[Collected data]
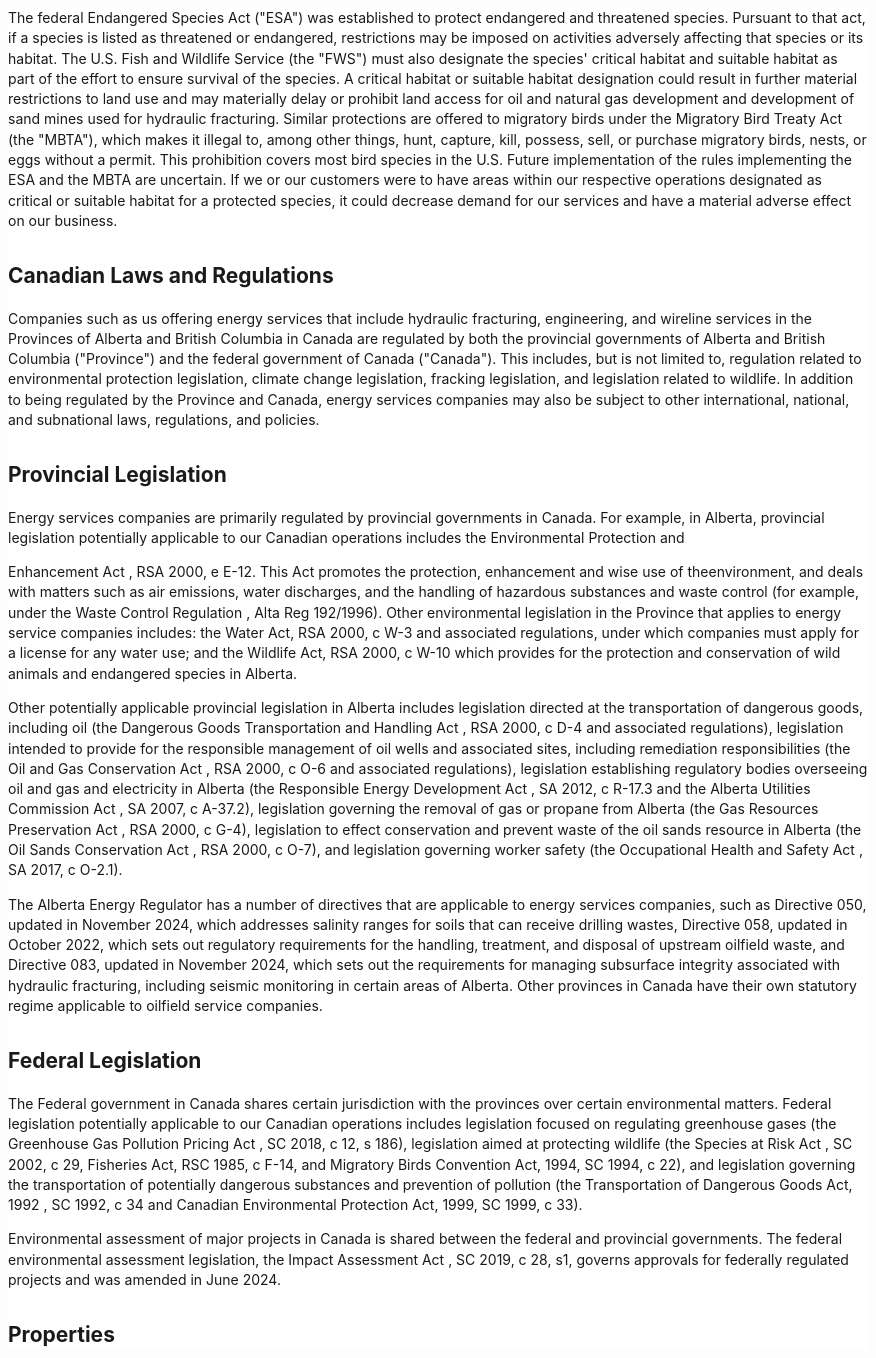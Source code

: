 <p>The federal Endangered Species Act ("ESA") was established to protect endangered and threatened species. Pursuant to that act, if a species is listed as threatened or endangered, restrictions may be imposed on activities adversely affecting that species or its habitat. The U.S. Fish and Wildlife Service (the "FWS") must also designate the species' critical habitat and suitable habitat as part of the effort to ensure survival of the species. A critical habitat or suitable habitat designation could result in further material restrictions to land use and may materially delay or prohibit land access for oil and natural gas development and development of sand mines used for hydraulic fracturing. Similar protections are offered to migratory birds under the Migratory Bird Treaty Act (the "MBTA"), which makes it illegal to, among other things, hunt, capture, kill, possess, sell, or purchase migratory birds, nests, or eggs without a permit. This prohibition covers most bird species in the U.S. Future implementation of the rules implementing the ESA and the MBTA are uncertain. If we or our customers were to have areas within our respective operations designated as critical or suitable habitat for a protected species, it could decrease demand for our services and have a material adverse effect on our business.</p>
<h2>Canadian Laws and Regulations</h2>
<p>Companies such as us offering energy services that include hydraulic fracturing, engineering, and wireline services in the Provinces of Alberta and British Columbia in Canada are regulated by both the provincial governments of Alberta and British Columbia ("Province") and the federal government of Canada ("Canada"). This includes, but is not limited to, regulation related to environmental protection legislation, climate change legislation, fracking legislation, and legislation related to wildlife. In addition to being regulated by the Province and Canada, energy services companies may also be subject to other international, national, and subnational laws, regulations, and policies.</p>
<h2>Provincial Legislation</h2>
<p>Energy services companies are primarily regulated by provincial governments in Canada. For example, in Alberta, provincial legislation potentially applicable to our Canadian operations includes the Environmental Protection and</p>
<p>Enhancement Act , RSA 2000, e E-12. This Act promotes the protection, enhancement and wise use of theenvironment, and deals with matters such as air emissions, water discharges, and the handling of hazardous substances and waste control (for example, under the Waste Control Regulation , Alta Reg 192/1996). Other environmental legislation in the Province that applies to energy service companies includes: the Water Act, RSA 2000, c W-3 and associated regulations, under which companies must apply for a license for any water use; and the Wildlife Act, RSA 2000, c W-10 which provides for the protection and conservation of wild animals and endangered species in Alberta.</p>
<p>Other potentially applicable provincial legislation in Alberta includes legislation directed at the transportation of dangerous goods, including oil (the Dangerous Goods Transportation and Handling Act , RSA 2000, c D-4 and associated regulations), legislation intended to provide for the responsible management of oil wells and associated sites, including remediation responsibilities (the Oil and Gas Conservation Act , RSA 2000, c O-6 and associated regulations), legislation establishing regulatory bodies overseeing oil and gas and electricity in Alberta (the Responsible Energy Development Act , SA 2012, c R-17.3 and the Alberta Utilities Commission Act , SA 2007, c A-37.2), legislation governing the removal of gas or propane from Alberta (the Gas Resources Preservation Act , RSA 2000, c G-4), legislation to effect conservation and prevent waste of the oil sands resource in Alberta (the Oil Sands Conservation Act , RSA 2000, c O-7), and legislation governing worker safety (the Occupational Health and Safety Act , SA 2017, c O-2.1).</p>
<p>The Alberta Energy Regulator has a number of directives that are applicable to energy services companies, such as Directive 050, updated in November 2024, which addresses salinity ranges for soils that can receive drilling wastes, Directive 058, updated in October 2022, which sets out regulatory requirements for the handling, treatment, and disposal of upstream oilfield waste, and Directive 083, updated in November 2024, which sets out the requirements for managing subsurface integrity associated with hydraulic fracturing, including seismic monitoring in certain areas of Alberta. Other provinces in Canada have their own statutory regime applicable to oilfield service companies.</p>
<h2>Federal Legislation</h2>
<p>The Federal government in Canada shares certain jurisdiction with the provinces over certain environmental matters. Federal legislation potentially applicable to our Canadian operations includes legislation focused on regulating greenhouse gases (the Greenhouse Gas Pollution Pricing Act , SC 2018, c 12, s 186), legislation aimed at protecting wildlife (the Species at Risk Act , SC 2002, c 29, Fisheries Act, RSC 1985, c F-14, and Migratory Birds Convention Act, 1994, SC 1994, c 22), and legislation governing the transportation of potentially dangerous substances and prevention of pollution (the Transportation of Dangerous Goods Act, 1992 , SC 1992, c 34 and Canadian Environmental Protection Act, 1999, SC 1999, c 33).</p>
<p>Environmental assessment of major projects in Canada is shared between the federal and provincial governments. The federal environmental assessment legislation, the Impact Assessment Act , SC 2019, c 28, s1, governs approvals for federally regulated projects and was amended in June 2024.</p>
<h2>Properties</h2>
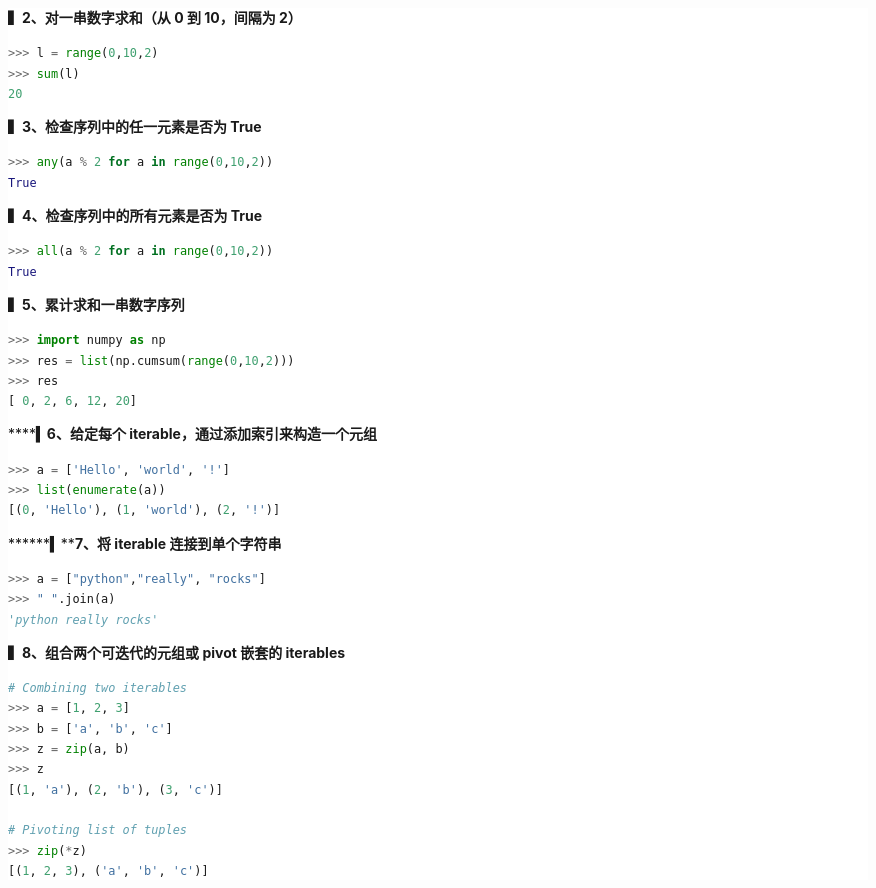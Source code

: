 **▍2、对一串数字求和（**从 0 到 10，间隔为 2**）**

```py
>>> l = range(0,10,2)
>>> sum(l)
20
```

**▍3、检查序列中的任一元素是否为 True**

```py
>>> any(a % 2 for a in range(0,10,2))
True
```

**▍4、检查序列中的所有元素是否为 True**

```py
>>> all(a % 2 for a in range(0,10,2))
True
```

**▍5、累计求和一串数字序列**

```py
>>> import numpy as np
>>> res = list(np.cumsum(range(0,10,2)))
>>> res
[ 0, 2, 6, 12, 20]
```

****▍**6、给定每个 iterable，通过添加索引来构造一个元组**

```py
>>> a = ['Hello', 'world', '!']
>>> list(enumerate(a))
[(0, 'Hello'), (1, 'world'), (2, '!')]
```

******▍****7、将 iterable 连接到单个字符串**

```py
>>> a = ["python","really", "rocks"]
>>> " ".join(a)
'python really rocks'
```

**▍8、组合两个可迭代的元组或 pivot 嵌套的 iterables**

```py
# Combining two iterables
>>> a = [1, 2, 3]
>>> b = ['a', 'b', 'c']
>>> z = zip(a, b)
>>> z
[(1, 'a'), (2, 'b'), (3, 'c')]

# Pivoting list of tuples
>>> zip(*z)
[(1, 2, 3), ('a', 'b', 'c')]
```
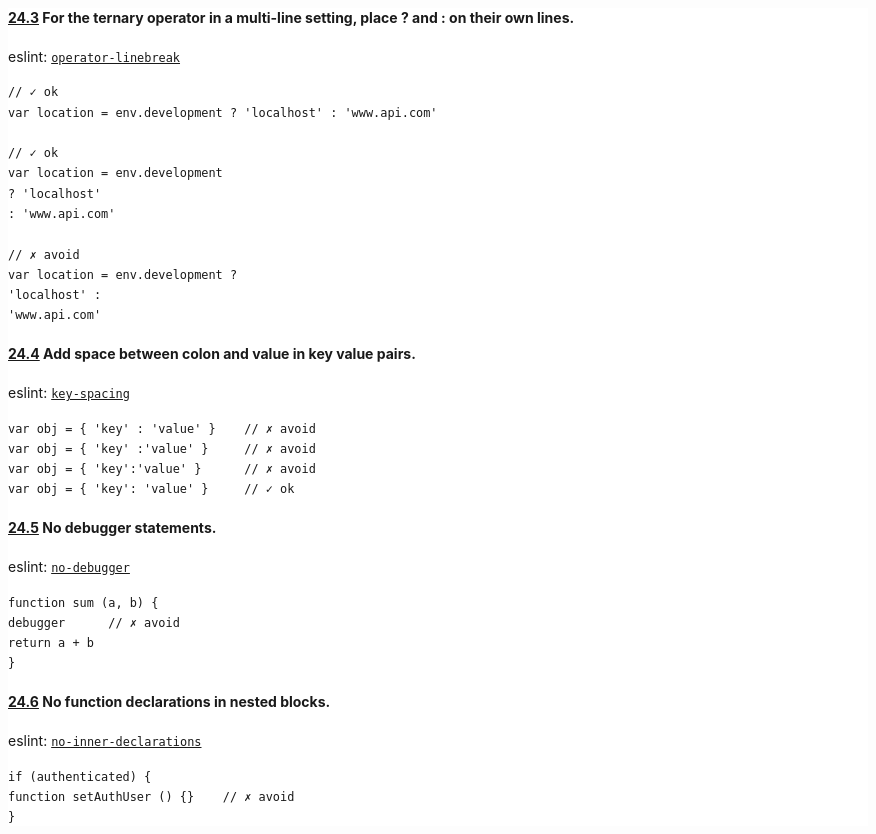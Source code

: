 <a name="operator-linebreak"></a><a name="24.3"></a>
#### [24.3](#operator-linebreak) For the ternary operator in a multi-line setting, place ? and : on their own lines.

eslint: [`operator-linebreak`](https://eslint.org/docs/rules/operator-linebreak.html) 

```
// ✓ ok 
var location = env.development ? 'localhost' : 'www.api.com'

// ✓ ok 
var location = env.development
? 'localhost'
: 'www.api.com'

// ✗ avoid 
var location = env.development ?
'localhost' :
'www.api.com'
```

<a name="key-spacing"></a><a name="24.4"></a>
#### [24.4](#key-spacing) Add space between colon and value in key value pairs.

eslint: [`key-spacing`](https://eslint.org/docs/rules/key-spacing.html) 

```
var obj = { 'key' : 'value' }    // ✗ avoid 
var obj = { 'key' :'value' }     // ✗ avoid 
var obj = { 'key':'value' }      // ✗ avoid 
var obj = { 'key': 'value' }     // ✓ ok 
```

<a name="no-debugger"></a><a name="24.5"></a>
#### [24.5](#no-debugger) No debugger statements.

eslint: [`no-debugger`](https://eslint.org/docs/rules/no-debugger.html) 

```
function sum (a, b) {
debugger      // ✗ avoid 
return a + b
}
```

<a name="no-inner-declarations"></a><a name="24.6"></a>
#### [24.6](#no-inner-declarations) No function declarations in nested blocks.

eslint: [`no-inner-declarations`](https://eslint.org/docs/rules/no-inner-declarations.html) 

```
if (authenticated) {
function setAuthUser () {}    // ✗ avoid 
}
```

• [WORK INSTRUCTIONS]:
Lines of the data above that include the string "inner" must each be copied.

• [RESULT FOR THIS TASK]:
<a name="no-inner-declarations"></a><a name="24.6"></a>
#### [24.6](#no-inner-declarations) No function declarations in nested blocks.
eslint: [`no-inner-declarations`](https://eslint.org/docs/rules/no-inner-declarations.html) 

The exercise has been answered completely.